(Data extracted from a collection)
********************

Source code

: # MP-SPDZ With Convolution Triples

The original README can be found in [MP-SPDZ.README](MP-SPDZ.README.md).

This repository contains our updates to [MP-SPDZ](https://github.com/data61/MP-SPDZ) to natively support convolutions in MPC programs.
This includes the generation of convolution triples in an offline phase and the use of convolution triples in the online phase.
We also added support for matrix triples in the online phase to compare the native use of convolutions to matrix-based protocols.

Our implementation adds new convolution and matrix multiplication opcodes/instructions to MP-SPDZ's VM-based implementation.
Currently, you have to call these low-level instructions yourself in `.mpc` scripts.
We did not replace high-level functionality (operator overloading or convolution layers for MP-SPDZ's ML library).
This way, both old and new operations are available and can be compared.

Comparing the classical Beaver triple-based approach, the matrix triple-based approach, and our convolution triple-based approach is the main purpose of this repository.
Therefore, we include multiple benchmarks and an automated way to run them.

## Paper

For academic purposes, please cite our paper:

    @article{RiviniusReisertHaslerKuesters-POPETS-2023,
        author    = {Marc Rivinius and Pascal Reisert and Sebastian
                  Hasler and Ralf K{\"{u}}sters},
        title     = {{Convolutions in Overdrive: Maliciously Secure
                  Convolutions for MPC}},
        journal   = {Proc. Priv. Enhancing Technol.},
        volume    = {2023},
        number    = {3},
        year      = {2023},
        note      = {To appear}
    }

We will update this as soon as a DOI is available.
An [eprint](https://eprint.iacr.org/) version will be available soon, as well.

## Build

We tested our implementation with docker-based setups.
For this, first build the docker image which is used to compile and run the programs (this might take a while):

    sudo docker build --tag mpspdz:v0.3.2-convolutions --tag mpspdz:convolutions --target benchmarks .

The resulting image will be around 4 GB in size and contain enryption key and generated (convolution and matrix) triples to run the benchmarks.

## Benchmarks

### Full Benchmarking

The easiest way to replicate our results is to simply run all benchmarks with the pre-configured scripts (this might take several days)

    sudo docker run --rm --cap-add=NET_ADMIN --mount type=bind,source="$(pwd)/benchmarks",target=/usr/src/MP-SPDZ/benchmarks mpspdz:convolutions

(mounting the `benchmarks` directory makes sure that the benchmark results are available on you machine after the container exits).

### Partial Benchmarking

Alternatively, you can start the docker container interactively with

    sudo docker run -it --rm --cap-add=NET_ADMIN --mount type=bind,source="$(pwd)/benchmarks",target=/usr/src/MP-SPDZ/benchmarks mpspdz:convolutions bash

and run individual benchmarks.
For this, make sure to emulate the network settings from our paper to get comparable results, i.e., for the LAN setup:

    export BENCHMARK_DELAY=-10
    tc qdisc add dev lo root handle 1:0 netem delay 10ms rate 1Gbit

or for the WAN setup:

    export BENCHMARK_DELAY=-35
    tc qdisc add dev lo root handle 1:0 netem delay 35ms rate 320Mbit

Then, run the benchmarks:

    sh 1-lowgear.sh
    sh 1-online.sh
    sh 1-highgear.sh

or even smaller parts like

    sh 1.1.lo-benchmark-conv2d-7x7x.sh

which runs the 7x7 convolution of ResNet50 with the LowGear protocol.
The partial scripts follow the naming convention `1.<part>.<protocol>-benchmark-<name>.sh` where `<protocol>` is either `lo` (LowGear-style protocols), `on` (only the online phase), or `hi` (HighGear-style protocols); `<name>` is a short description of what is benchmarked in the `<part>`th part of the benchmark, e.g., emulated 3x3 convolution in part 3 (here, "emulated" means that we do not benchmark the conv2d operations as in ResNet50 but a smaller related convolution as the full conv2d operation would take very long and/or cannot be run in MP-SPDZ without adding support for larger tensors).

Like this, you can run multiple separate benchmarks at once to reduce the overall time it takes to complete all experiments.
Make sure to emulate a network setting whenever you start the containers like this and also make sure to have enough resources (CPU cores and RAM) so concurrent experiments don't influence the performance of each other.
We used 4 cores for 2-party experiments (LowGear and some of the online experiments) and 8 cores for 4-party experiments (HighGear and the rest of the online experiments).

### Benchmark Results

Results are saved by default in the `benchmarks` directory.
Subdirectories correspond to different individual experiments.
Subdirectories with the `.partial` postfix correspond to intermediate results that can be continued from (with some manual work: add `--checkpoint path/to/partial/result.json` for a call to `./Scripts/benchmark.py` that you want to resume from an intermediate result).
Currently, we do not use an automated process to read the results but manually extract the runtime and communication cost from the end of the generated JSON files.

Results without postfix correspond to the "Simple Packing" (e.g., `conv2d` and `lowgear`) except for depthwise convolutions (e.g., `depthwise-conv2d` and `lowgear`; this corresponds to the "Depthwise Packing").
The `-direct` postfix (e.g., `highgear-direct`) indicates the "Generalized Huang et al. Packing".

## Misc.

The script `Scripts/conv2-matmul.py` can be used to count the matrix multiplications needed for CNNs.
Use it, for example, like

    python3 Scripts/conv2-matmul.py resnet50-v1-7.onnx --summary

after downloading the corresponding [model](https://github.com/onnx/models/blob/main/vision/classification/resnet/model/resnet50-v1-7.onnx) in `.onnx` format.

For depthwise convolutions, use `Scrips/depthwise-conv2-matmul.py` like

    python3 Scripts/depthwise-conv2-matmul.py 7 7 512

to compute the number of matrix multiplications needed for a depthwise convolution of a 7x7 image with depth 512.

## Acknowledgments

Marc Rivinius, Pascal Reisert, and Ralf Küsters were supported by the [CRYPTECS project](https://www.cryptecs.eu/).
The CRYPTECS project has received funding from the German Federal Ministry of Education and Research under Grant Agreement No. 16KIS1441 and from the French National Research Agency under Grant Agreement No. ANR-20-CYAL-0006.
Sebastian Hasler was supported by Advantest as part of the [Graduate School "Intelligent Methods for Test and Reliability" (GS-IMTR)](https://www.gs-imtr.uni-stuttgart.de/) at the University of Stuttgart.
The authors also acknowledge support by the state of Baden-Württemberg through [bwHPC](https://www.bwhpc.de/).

********************

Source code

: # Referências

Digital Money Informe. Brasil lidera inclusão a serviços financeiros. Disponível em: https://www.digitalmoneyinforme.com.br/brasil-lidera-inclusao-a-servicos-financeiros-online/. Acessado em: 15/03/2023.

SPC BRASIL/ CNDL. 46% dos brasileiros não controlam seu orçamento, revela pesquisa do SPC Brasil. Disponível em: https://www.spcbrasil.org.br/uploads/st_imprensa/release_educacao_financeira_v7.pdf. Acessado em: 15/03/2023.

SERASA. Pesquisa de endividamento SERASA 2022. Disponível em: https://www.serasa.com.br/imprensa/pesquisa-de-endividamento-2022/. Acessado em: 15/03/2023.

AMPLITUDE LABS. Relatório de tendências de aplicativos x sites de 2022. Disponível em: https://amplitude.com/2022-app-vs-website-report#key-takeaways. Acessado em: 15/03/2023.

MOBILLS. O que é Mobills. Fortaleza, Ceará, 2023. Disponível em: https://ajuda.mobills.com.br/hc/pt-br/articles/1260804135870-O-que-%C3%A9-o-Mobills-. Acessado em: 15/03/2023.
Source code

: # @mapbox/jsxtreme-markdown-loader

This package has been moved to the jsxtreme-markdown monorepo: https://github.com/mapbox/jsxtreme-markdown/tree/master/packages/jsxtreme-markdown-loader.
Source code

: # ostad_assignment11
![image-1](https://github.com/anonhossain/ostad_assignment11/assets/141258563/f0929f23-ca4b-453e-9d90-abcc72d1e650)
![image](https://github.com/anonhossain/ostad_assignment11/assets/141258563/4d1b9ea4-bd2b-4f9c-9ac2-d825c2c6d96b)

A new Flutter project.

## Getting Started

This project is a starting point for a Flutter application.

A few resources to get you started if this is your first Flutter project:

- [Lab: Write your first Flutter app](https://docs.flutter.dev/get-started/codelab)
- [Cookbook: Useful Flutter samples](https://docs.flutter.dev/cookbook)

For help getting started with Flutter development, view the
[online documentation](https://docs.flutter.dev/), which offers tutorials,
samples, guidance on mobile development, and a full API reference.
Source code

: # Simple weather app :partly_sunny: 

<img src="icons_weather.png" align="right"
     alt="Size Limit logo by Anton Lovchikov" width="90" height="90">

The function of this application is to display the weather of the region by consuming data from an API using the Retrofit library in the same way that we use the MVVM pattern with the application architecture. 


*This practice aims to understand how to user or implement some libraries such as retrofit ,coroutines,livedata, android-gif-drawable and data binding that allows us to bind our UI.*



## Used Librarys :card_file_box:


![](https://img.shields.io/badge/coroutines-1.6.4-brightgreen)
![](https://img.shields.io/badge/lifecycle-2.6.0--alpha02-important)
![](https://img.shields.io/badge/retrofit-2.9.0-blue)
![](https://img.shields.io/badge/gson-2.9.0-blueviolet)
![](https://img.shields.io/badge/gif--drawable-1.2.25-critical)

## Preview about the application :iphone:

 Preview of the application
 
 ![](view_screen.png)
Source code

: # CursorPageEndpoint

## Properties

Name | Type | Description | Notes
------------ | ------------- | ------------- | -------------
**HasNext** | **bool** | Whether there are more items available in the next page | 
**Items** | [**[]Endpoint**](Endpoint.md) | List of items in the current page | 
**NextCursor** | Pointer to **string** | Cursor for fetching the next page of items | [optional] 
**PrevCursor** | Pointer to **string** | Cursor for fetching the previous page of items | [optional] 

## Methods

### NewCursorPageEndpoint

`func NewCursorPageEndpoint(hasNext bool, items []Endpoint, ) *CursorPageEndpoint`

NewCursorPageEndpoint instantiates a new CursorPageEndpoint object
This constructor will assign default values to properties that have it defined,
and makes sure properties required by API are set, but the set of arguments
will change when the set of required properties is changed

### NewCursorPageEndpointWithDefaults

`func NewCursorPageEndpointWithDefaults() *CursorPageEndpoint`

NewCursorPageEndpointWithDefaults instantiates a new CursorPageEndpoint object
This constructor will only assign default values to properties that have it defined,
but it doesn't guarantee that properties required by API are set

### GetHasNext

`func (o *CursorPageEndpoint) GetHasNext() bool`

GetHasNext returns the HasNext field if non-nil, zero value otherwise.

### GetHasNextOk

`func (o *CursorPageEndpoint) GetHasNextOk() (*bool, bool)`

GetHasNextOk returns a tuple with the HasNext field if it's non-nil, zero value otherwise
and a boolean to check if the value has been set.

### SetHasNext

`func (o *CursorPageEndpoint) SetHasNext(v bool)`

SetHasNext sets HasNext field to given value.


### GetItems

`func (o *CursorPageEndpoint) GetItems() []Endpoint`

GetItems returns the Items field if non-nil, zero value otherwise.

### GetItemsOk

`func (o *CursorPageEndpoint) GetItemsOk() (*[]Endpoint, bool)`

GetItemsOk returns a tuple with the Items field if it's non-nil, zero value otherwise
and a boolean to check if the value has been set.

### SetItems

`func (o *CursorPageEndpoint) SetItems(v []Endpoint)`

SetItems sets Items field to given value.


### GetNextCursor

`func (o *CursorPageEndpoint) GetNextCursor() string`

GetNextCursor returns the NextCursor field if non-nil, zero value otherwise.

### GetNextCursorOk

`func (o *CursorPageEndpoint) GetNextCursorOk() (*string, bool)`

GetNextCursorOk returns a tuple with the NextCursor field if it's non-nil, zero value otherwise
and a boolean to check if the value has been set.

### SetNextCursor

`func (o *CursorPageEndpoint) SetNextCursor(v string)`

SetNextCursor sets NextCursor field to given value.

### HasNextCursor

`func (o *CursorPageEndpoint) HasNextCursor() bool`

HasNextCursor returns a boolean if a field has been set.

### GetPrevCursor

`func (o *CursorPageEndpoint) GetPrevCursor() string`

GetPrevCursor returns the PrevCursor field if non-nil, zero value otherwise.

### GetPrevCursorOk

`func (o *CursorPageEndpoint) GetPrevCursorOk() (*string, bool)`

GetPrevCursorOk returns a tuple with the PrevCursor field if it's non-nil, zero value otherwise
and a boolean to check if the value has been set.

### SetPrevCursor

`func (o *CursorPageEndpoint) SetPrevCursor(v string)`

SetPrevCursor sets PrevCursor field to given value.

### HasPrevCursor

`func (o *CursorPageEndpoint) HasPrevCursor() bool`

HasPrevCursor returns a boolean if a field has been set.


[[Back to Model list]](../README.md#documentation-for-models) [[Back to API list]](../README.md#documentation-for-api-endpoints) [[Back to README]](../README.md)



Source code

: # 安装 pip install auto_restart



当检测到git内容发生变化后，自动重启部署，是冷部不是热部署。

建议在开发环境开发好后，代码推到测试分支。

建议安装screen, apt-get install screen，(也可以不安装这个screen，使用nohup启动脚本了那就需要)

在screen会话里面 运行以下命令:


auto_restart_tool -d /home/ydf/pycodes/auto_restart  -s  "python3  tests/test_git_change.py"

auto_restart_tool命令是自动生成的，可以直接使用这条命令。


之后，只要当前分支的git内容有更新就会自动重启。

********************

**WHAT THIS TASK INVOLVES**. Print the lines above from the one with "sudo docker run --rm" through the one with "### Partial Benchmarking", both included, exactly as written and nothing more.

**EXERCISE SOLUTION**.
    sudo docker run --rm --cap-add=NET_ADMIN --mount type=bind,source="$(pwd)/benchmarks",target=/usr/src/MP-SPDZ/benchmarks mpspdz:convolutions

(mounting the `benchmarks` directory makes sure that the benchmark results are available on you machine after the container exits).

### Partial Benchmarking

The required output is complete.